**Data to use**

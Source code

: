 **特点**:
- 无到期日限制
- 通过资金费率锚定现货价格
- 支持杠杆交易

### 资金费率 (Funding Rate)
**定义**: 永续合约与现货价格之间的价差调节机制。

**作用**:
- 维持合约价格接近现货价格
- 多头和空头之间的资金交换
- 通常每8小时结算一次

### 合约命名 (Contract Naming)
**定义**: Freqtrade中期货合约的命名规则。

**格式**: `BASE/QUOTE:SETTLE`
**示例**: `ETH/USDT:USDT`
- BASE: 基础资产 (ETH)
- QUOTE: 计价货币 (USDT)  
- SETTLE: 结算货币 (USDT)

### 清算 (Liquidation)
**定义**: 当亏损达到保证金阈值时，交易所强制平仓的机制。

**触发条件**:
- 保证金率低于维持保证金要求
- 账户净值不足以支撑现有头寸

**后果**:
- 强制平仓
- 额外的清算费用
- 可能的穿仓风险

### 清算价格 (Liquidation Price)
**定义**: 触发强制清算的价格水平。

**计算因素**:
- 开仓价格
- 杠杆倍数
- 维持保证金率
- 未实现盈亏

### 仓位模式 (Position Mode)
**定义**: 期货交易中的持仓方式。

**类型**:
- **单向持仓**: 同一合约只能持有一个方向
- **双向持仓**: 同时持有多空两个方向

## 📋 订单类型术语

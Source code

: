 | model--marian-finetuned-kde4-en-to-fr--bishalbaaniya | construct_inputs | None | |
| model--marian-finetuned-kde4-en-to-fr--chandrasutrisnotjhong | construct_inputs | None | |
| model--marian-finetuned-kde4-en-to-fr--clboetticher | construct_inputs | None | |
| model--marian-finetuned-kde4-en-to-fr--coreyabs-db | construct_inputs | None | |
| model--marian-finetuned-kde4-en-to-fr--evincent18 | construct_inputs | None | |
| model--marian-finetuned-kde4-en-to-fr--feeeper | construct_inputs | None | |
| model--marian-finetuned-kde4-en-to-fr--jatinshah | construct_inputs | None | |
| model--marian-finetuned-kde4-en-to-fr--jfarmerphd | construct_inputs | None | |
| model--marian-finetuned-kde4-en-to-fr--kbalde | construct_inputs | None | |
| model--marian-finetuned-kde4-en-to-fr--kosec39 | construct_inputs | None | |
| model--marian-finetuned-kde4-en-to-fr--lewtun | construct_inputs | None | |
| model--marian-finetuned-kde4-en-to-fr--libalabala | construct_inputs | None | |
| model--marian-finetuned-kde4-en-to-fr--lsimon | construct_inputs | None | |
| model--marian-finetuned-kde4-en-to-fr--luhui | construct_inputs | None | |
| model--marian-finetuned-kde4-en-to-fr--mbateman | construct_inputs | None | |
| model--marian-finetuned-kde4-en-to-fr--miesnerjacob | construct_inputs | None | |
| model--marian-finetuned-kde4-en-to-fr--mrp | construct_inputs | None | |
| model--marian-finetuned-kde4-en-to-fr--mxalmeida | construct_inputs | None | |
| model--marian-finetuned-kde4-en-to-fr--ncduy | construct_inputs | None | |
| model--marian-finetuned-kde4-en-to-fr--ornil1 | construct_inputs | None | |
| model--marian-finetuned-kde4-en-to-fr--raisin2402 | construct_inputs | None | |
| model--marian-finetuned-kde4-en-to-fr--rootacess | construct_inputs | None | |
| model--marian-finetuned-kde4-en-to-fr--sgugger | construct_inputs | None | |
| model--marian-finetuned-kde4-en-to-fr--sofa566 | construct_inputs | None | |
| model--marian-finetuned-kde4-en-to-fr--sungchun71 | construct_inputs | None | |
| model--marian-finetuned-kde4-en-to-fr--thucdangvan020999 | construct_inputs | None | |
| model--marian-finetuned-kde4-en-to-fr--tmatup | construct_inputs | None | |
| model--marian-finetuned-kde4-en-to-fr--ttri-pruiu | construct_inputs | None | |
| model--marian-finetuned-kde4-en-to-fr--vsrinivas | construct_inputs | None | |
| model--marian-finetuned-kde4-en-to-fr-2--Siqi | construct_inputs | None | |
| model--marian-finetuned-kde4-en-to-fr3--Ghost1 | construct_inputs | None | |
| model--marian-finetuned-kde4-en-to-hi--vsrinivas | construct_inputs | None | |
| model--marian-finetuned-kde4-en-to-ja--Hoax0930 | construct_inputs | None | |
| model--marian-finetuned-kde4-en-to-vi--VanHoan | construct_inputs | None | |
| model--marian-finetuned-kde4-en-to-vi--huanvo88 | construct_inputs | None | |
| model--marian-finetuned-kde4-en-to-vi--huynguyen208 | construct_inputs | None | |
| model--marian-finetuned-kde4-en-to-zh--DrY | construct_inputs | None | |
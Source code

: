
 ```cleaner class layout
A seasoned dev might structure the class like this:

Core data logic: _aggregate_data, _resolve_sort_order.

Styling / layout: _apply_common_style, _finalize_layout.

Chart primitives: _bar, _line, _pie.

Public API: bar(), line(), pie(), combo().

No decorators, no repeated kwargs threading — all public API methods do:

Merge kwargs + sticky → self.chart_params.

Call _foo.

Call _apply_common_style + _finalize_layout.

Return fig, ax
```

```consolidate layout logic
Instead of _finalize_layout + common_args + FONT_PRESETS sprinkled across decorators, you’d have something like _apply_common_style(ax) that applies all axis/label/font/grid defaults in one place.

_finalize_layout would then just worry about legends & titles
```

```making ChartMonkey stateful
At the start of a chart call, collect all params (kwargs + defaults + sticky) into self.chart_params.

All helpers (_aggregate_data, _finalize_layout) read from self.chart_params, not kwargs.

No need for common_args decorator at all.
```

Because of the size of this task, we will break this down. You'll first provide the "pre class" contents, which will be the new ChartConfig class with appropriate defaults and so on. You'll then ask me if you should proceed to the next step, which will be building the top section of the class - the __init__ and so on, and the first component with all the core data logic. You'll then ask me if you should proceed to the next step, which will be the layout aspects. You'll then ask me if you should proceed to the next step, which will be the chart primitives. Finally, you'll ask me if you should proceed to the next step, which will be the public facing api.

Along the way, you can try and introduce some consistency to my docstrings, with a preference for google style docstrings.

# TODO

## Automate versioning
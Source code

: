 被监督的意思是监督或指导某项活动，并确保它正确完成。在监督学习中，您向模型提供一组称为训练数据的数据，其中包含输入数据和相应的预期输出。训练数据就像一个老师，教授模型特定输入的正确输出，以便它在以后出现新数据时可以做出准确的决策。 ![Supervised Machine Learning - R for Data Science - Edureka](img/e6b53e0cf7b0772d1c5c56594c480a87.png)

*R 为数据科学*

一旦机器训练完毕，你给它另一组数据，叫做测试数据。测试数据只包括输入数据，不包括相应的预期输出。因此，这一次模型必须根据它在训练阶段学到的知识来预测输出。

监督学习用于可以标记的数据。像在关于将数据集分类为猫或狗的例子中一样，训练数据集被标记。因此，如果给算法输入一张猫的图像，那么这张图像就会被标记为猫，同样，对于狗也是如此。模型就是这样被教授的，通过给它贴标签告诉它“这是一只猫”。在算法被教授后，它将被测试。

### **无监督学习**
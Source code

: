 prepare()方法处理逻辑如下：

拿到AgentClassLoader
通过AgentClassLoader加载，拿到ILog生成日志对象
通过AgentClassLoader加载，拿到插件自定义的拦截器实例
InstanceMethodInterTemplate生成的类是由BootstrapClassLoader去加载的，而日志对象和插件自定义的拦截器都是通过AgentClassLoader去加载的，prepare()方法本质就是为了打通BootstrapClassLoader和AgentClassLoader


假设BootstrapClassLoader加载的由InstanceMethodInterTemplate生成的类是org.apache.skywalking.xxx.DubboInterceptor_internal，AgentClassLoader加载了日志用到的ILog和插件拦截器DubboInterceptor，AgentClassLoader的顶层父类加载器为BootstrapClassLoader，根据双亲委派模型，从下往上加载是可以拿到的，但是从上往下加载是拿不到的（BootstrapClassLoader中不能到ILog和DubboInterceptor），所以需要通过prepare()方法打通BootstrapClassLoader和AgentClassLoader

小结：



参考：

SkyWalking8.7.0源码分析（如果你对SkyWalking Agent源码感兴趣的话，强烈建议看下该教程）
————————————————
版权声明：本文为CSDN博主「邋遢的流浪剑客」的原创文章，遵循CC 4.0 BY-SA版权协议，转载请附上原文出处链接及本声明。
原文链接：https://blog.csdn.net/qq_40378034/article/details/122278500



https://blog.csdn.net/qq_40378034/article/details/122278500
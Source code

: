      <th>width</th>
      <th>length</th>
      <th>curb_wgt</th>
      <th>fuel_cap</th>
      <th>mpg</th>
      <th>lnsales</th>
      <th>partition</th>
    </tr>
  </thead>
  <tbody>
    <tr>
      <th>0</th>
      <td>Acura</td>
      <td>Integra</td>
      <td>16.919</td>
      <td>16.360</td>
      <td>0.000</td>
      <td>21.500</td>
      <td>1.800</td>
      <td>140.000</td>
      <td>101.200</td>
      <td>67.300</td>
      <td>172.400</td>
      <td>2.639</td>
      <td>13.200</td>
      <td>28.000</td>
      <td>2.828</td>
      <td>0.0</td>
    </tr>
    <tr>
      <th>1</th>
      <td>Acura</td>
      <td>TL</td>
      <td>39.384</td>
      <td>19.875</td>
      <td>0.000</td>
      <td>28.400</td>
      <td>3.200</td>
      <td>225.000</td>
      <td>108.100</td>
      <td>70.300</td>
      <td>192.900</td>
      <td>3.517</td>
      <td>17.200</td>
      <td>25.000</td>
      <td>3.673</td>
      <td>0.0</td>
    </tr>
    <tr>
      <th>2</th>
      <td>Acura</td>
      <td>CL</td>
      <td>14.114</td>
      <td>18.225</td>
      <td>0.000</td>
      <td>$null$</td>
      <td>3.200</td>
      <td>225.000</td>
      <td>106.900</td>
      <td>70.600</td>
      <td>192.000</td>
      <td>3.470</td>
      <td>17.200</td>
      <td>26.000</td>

**Task description**
For this exercise, please output exactly the lines above starting at the line with "Along the way, you" and ending at the line with "通过AgentClassLoader加载，拿到ILog生成日志对象", ends included.

**Solution for this task**
Along the way, you can try and introduce some consistency to my docstrings, with a preference for google style docstrings.

# TODO

## Automate versioning
Source code

: 被监督的意思是监督或指导某项活动，并确保它正确完成。在监督学习中，您向模型提供一组称为训练数据的数据，其中包含输入数据和相应的预期输出。训练数据就像一个老师，教授模型特定输入的正确输出，以便它在以后出现新数据时可以做出准确的决策。 ![Supervised Machine Learning - R for Data Science - Edureka](img/e6b53e0cf7b0772d1c5c56594c480a87.png)

*R 为数据科学*

一旦机器训练完毕，你给它另一组数据，叫做测试数据。测试数据只包括输入数据，不包括相应的预期输出。因此，这一次模型必须根据它在训练阶段学到的知识来预测输出。

监督学习用于可以标记的数据。像在关于将数据集分类为猫或狗的例子中一样，训练数据集被标记。因此，如果给算法输入一张猫的图像，那么这张图像就会被标记为猫，同样，对于狗也是如此。模型就是这样被教授的，通过给它贴标签告诉它“这是一只猫”。在算法被教授后，它将被测试。

### **无监督学习**
Source code

: prepare()方法处理逻辑如下：

拿到AgentClassLoader
通过AgentClassLoader加载，拿到ILog生成日志对象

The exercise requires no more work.